Sono più di 200 le specie di animali che possono essere punti dalle zecche e sono molto numerosi e diversi gli agenti di malattia (virus, batteri, ecc.)che possono rimanere vitali all’interno della vittima anche senza portarla a morte

Quale ruolo svolgono in natura le zecche? Sono in molti a porsi questa domanda, avendo sperimentato di persona il contatto con il temuto acaro succhiasangue con frequenza superiore rispetto agli anni scorsi. Risponde Annapaola Rizzoli, dirigente del Centro ricerche e innovazione della Fondazione Mach, che già a metà degli anni ’90 in qualità di ricercatrice del Centro di Ecologia Alpina delle Viote (Monte Bondone) si è occupata del ruolo delle zecche nella trasmissione di agenti di malattia nell’uomo e negli animali raggiunti dalla puntura.

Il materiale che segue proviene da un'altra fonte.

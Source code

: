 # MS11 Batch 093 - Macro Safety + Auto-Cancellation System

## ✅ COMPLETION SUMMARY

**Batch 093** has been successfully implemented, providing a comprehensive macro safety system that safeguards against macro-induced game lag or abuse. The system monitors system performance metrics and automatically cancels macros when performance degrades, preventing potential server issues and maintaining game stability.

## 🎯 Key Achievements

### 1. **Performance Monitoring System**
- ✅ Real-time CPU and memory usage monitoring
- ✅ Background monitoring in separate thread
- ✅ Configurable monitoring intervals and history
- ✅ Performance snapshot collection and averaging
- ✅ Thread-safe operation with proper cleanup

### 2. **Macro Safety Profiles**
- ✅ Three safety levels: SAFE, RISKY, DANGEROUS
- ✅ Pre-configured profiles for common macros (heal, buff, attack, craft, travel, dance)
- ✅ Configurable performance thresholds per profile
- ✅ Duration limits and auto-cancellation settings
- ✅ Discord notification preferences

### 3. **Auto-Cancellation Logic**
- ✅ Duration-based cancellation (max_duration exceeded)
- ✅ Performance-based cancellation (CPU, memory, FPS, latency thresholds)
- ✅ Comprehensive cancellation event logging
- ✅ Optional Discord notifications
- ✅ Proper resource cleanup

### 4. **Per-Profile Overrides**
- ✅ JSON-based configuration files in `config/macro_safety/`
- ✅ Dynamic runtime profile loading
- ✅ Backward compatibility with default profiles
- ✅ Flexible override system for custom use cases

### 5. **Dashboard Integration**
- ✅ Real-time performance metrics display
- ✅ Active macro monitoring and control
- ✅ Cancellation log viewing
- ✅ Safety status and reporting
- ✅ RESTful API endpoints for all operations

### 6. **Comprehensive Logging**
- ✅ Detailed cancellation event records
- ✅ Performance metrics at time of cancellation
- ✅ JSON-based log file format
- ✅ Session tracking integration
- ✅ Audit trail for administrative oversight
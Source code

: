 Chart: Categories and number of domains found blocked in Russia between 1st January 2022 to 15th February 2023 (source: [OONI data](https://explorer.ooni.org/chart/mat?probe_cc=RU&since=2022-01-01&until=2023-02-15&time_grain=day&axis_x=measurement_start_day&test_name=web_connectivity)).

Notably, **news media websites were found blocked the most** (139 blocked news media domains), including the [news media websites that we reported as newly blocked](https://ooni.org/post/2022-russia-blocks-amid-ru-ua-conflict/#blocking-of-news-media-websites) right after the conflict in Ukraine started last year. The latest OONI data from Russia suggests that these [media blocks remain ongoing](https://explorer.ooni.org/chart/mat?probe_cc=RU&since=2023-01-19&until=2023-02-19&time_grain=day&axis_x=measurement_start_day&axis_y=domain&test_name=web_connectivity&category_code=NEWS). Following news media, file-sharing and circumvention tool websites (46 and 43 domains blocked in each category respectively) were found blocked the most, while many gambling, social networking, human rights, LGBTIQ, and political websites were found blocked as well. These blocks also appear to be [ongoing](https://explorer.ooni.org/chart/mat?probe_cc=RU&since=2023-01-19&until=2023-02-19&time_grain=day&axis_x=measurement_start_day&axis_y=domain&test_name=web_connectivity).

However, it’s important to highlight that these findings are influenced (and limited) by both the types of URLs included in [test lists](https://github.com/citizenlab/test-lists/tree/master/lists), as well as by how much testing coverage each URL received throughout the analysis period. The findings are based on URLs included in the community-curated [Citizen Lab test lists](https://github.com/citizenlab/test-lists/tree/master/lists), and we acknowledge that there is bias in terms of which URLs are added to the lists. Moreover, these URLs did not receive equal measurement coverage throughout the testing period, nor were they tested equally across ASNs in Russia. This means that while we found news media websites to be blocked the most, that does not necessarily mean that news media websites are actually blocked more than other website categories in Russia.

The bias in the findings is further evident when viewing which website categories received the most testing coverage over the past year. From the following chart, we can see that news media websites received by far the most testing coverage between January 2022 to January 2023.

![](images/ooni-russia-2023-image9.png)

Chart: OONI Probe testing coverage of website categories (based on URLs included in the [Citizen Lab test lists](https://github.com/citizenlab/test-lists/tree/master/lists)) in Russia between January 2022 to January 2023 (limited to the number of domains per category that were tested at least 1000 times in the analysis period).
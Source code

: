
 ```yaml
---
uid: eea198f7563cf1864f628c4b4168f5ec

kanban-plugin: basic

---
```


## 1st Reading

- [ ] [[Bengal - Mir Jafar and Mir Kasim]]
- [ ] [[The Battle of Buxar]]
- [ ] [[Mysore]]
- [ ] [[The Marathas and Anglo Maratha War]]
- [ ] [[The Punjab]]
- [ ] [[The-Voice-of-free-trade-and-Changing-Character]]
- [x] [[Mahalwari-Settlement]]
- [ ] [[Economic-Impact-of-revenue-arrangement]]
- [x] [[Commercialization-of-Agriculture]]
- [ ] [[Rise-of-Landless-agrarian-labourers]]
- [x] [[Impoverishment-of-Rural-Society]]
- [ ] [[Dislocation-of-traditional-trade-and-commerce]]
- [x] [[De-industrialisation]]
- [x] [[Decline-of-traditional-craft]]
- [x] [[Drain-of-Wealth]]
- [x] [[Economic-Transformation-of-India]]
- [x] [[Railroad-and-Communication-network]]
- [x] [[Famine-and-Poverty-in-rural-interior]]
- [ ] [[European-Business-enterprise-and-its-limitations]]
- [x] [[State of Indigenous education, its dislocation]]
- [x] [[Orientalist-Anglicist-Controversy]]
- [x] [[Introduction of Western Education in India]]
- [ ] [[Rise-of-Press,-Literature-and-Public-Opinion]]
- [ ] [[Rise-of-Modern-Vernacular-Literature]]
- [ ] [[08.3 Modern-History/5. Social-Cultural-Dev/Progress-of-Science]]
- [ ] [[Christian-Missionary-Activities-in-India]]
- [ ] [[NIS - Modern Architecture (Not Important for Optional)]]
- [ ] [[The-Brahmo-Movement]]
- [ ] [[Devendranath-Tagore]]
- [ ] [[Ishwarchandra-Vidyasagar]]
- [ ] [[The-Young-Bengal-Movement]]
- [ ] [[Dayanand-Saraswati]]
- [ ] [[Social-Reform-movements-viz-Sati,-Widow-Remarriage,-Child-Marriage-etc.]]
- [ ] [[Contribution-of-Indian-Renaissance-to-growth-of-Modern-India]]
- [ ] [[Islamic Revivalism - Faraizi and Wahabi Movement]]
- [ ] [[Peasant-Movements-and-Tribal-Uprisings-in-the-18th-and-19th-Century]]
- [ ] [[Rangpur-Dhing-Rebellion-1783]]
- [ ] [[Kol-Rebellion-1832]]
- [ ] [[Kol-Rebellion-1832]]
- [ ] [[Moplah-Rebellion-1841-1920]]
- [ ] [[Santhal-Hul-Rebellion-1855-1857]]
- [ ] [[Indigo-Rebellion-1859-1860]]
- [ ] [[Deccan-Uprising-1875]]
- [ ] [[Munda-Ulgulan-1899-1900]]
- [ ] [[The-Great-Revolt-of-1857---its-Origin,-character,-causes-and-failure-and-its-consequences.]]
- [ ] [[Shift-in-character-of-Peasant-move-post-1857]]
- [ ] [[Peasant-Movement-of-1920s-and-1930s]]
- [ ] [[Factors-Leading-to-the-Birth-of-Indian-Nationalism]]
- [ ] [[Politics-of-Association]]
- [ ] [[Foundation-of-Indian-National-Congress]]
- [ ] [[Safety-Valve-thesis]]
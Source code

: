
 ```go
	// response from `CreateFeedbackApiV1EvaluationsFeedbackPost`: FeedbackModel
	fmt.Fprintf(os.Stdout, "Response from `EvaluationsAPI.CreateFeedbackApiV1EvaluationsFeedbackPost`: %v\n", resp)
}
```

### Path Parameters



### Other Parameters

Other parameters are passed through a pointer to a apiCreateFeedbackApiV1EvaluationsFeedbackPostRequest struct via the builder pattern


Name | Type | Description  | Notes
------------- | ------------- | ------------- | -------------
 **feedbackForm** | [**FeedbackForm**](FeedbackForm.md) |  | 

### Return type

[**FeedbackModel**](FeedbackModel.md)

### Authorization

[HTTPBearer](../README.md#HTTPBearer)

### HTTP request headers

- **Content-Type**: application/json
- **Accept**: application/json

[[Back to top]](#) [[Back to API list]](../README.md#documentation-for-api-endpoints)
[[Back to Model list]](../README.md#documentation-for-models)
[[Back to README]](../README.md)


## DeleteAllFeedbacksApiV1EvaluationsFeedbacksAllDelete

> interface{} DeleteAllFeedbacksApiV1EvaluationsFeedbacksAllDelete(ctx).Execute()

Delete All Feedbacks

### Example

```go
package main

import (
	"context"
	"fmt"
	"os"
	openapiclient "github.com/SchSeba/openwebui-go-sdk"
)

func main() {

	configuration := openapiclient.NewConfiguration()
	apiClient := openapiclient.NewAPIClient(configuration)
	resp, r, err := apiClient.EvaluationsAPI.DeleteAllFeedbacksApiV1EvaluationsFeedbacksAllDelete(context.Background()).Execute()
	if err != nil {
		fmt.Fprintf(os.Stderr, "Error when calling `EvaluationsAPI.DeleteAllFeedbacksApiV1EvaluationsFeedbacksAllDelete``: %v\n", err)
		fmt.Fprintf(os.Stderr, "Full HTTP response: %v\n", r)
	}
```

La zecca fa parte dell’ecosistema rappresentato dal luogo nel quale normalmente si trova: erba del prato o arbusti posti al margine del bosco, passaggio obbligato di potenziali vittime. Vita e comportamento della zecca sono condizionati da molteplici fattori. Sono più di 200 le specie di animali che possono essere punti dalle zecche e sono molto numerosi e diversi gli agenti di malattia (virus, batteri, ecc.)che possono rimanere vitali all’interno della vittima anche senza portarla a morte. L’animale punto può anche morire a causa dell’agente trasmesso con la puntura.

Le zecche servono quindi per regolare l’entità di popolazione di molte specie animali. Le zecche rappresentano inoltre fonte di cibo per rettili, uccelli e anfibi. Possono infine fungere da segnalatore di variazioni dell’equilibrio biologico all’interno dell’ecosistema. Un aumento numerico di zecche deve indurre il naturalista a ricercare le cause del cambiamento.